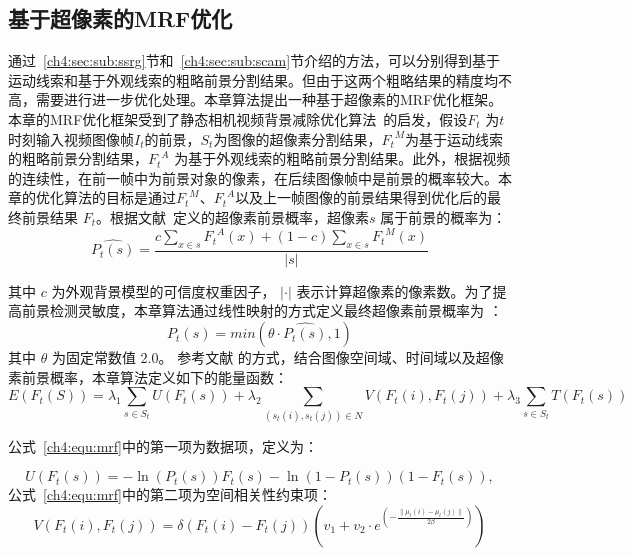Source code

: \subsection{基于超像素的MRF优化}
\label {ch4:sec:MRF}

通过~\ref{ch4:sec:sub:ssrg}节和~\ref{ch4:sec:sub:scam}节介绍的方法，可以分别得到基于运动线索和基于外观线索的粗略前景分割结果。但由于这两个粗略结果的精度均不高，需要进行进一步优化处理。本章算法提出一种基于超像素的MRF优化框架。本章的MRF优化框架受到了静态相机视频背景减除优化算法~\cite{MRF}的启发，假设${F}_{t}$ 为$t$ 时刻输入视频图像帧${I}_{t}$的前景，$S_{t}$为图像的超像素分割结果，${{F}_{t}}^{M}$为基于运动线索的粗略前景分割结果，${F_{t}}^{A}$ 为基于外观线索的粗略前景分割结果。此外，根据视频的连续性，在前一帧中为前景对象的像素，在后续图像帧中是前景的概率较大。本章的优化算法的目标是通过${{F}_{t}}^{M}$、${{F}_{t}}^{A}$以及上一帧图像的前景结果得到优化后的最终前景结果 $F_{t}$。根据文献~定义的超像素前景概率，超像素$s$ 属于前景的概率为：
\begin{equation}
\label{ch4:equ:fgprop}
\hat{P_{t}(s)} = \frac{c\sum_{x \in s}{F_{t}}^{A}(x) + (1-c)\sum_{x \in s}{F_{t}}^{M}(x)}{\vert s \vert}
\end{equation}



 其中 $c$ 为外观背景模型的可信度权重因子， $\vert\cdot\vert$ 表示计算超像素的像素数。为了提高前景检测灵敏度，本章算法通过线性映射的方式定义最终超像素前景概率为 ：
$$P_{t}(s) = min(\theta \cdot \hat{P_{t}(s)},1)$$
其中 $\theta$ 为固定常数值 $2.0$。 参考文献 的方式，结合图像空间域、时间域以及超像素前景概率，本章算法定义如下的能量函数：
\begin{equation}
\label{ch4:equ:mrf}
E(F_{t}(S)) = \lambda_{1}\sum_{s \in S_{t}}{U(F_{t}(s))} + \lambda_{2}\sum_{(s_{t}(i),s_{t}(j))\in N}{V(F_{t}(i),F_{t}(j))} + \lambda_{3}\sum_{s \in S_{t}}{T(F_{t}(s))}
\end{equation}



公式~\ref{ch4:equ:mrf}中的第一项为数据项，定义为：

$$ U(F_{t}(s)) = -\ln(P_{t}(s))F_{t}(s) - \ln(1-P_{t}(s))(1-F_{t}(s)), $$
公式~\ref{ch4:equ:mrf}中的第二项为空间相关性约束项：
\begin{equation}
\label{ch4:equ:mrfSpace}
V(F_{t}(i),F_{t}(j)) = \delta( F_{t}(i) - F_{t}(j)) (v_{1} + v_{2}\cdot e^{(-\frac{\parallel \mu_{t}(i) - \mu_{t}(j)\parallel}{2\beta})})
\end{equation}

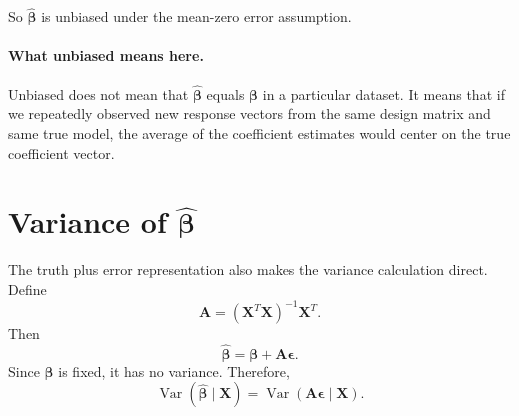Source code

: So \(\widehat{\boldsymbol{\beta}}\) is unbiased under the mean-zero error assumption.

\paragraph{What unbiased means here.}
Unbiased does not mean that \(\widehat{\boldsymbol{\beta}}\) equals \(\boldsymbol{\beta}\) in a particular dataset.  It means that if we repeatedly observed new response vectors from the same design matrix and same true model, the average of the coefficient estimates would center on the true coefficient vector.

\section{Variance of \texorpdfstring{\(\widehat{\boldsymbol{\beta}}\)}{beta-hat}}

The truth plus error representation also makes the variance calculation direct.  Define
\begin{equation}
  \mathbf{A}=(\mathbf{X}^T\mathbf{X})^{-1}\mathbf{X}^T.
\end{equation}
Then
\begin{equation}
  \widehat{\boldsymbol{\beta}}=\boldsymbol{\beta}+\mathbf{A}\boldsymbol{\epsilon}.
\end{equation}
Since \(\boldsymbol{\beta}\) is fixed, it has no variance.  Therefore,
\begin{equation}
  \operatorname{Var}(\widehat{\boldsymbol{\beta}}\mid\mathbf{X})
  =\operatorname{Var}(\mathbf{A}\boldsymbol{\epsilon}\mid\mathbf{X}).
\end{equation}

══════════════════════════════

The finished copy should match the data above word for word and contain no pictures.

Source code

: \subsection{基于超像素的MRF优化}
\label {ch4:sec:MRF}

通过~\ref{ch4:sec:sub:ssrg}节和~\ref{ch4:sec:sub:scam}节介绍的方法，可以分别得到基于运动线索和基于外观线索的粗略前景分割结果。但由于这两个粗略结果的精度均不高，需要进行进一步优化处理。本章算法提出一种基于超像素的MRF优化框架。本章的MRF优化框架受到了静态相机视频背景减除优化算法~\cite{MRF}的启发，假设${F}_{t}$ 为$t$ 时刻输入视频图像帧${I}_{t}$的前景，$S_{t}$为图像的超像素分割结果，${{F}_{t}}^{M}$为基于运动线索的粗略前景分割结果，${F_{t}}^{A}$ 为基于外观线索的粗略前景分割结果。此外，根据视频的连续性，在前一帧中为前景对象的像素，在后续图像帧中是前景的概率较大。本章的优化算法的目标是通过${{F}_{t}}^{M}$、${{F}_{t}}^{A}$以及上一帧图像的前景结果得到优化后的最终前景结果 $F_{t}$。根据文献~定义的超像素前景概率，超像素$s$ 属于前景的概率为：
\begin{equation}
\label{ch4:equ:fgprop}
\hat{P_{t}(s)} = \frac{c\sum_{x \in s}{F_{t}}^{A}(x) + (1-c)\sum_{x \in s}{F_{t}}^{M}(x)}{\vert s \vert}
\end{equation}



 其中 $c$ 为外观背景模型的可信度权重因子， $\vert\cdot\vert$ 表示计算超像素的像素数。为了提高前景检测灵敏度，本章算法通过线性映射的方式定义最终超像素前景概率为 ：
$$P_{t}(s) = min(\theta \cdot \hat{P_{t}(s)},1)$$
其中 $\theta$ 为固定常数值 $2.0$。 参考文献 的方式，结合图像空间域、时间域以及超像素前景概率，本章算法定义如下的能量函数：
\begin{equation}
\label{ch4:equ:mrf}
E(F_{t}(S)) = \lambda_{1}\sum_{s \in S_{t}}{U(F_{t}(s))} + \lambda_{2}\sum_{(s_{t}(i),s_{t}(j))\in N}{V(F_{t}(i),F_{t}(j))} + \lambda_{3}\sum_{s \in S_{t}}{T(F_{t}(s))}
\end{equation}



公式~\ref{ch4:equ:mrf}中的第一项为数据项，定义为：

$$ U(F_{t}(s)) = -\ln(P_{t}(s))F_{t}(s) - \ln(1-P_{t}(s))(1-F_{t}(s)), $$
公式~\ref{ch4:equ:mrf}中的第二项为空间相关性约束项：
\begin{equation}
\label{ch4:equ:mrfSpace}
V(F_{t}(i),F_{t}(j)) = \delta( F_{t}(i) - F_{t}(j)) (v_{1} + v_{2}\cdot e^{(-\frac{\parallel \mu_{t}(i) - \mu_{t}(j)\parallel}{2\beta})})
\end{equation}

Source code

: So \(\widehat{\boldsymbol{\beta}}\) is unbiased under the mean-zero error assumption.

\paragraph{What unbiased means here.}
Unbiased does not mean that \(\widehat{\boldsymbol{\beta}}\) equals \(\boldsymbol{\beta}\) in a particular dataset.  It means that if we repeatedly observed new response vectors from the same design matrix and same true model, the average of the coefficient estimates would center on the true coefficient vector.

\section{Variance of \texorpdfstring{\(\widehat{\boldsymbol{\beta}}\)}{beta-hat}}

The truth plus error representation also makes the variance calculation direct.  Define
\begin{equation}
  \mathbf{A}=(\mathbf{X}^T\mathbf{X})^{-1}\mathbf{X}^T.
\end{equation}
Then
\begin{equation}
  \widehat{\boldsymbol{\beta}}=\boldsymbol{\beta}+\mathbf{A}\boldsymbol{\epsilon}.
\end{equation}
Since \(\boldsymbol{\beta}\) is fixed, it has no variance.  Therefore,
\begin{equation}
  \operatorname{Var}(\widehat{\boldsymbol{\beta}}\mid\mathbf{X})
  =\operatorname{Var}(\mathbf{A}\boldsymbol{\epsilon}\mid\mathbf{X}).
\end{equation}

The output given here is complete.